— Боже мой, — прошептал он, — чего ты боишься? Разве я совсем не доставил тебе удовольствия?

* * *

Отчаяние в голосе Альфреда и выражение его лица отметали прочь всякое сомнение в том, что счастливым его может сделать только ощущение Барбары.

— Слишком много! — воскликнула она. — Ты подарил мне слишком большое удовольствие.

Глубокое облегчение, которое испытал Альфред, когда услышал честное признание, немедленно сменилось деланным возмущением.

— В любви не бывает слишком много удовольствия! — проворчал он. — Как ты можешь говорить такие глупости?

Барбара не ответила, ее непосредственная искренность уже сменилась осторожностью и страхом, что она вела себя недостойно. Была ли его обида искренней? Или это просто насмешка в обычной манере завоевателя? Неважно, что это было, подумала она с горечью; она так же слаба, как любая другая женщина, он играл ею, словно фишкой. Она не осмелилась проверить подлинность своих сомнений; не смела ни обидеть его, ни даже извиниться за то, что выглядела обиженной. Видеть его боль, подлинную или мнимую, было для нее невыносимо.

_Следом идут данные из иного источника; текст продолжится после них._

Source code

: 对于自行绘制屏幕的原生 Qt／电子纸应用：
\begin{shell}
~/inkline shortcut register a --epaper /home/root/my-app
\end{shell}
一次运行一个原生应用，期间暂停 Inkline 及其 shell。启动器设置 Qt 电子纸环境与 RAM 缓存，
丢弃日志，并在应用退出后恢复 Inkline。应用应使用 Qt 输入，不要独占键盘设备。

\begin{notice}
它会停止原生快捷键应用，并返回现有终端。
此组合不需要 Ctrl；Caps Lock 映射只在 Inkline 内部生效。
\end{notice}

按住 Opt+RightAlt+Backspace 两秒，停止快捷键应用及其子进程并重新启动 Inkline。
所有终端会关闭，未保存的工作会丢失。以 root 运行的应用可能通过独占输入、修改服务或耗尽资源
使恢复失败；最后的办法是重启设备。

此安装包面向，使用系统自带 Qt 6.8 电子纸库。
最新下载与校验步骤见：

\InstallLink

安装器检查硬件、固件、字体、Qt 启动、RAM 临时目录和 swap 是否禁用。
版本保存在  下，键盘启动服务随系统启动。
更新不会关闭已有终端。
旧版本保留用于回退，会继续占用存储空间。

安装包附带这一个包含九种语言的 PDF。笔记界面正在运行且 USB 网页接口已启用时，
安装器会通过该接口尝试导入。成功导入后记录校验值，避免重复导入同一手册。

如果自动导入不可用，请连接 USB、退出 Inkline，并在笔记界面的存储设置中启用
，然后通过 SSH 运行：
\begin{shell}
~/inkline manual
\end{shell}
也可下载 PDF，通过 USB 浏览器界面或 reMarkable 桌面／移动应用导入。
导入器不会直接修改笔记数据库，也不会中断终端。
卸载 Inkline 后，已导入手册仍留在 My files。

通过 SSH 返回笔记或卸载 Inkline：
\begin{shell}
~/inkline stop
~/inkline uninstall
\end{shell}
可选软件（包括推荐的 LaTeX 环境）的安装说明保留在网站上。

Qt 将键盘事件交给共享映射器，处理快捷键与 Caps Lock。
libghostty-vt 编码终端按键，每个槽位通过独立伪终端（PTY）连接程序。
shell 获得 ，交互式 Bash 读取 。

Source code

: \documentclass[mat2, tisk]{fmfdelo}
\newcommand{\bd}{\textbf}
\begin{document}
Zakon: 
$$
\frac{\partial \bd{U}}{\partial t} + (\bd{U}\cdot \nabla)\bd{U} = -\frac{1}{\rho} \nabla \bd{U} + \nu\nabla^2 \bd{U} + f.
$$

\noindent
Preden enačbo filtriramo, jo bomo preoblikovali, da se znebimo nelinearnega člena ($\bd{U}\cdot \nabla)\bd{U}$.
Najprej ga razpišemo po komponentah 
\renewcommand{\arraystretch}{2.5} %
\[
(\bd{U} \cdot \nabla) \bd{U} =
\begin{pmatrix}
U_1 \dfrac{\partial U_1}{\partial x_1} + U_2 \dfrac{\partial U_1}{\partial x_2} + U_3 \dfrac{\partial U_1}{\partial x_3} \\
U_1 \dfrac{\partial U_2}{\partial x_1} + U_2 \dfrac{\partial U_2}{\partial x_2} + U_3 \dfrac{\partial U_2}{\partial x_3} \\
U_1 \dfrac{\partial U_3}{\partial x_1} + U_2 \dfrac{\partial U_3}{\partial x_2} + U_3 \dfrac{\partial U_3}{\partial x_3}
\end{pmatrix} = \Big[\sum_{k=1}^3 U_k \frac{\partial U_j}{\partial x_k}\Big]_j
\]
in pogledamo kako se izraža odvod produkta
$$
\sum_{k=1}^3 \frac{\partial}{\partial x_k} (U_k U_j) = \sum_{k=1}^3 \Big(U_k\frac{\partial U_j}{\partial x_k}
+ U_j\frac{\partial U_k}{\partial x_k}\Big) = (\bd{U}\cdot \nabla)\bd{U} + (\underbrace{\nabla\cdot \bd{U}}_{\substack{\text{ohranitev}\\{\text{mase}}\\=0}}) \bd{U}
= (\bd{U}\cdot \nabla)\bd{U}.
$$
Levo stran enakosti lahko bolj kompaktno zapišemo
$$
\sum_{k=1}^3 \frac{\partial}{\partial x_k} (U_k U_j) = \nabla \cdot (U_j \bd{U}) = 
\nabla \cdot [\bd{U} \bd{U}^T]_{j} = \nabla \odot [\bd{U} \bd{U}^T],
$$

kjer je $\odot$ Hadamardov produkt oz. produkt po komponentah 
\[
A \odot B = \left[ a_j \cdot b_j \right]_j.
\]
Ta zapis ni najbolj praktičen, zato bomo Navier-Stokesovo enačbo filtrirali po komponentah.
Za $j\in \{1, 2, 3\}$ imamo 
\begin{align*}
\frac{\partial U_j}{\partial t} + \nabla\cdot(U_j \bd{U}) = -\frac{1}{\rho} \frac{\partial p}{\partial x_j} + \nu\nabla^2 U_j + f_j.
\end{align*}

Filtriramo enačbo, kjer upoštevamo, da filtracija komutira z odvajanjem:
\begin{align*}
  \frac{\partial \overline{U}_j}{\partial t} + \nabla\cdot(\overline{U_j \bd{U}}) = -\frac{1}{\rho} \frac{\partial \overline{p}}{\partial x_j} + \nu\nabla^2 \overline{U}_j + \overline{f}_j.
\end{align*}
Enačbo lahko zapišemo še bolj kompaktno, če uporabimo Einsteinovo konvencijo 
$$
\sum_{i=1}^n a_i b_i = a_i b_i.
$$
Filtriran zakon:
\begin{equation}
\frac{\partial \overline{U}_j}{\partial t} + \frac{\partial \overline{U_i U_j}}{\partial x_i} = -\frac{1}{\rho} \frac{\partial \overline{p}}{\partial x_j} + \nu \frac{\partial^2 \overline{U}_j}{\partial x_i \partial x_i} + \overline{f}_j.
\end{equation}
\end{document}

Возмущение Альфреда было таким же мимолетным, как и облегчение. Он в самом деле был рад, что она испытала радость от их близости, причем с самого начала. Значит, он мог завоевать ее любовь! Но, прежде чем он сможет найти путь к исполнению самого заветного своего желания, он должен раскрыть ее беду и вылечить ее. Барбара не была в отчаянии, когда просила его о близости, и ужаснулась только после того, как все произошло. Ее чувства не подходили ни к одной знакомой ему ситуации.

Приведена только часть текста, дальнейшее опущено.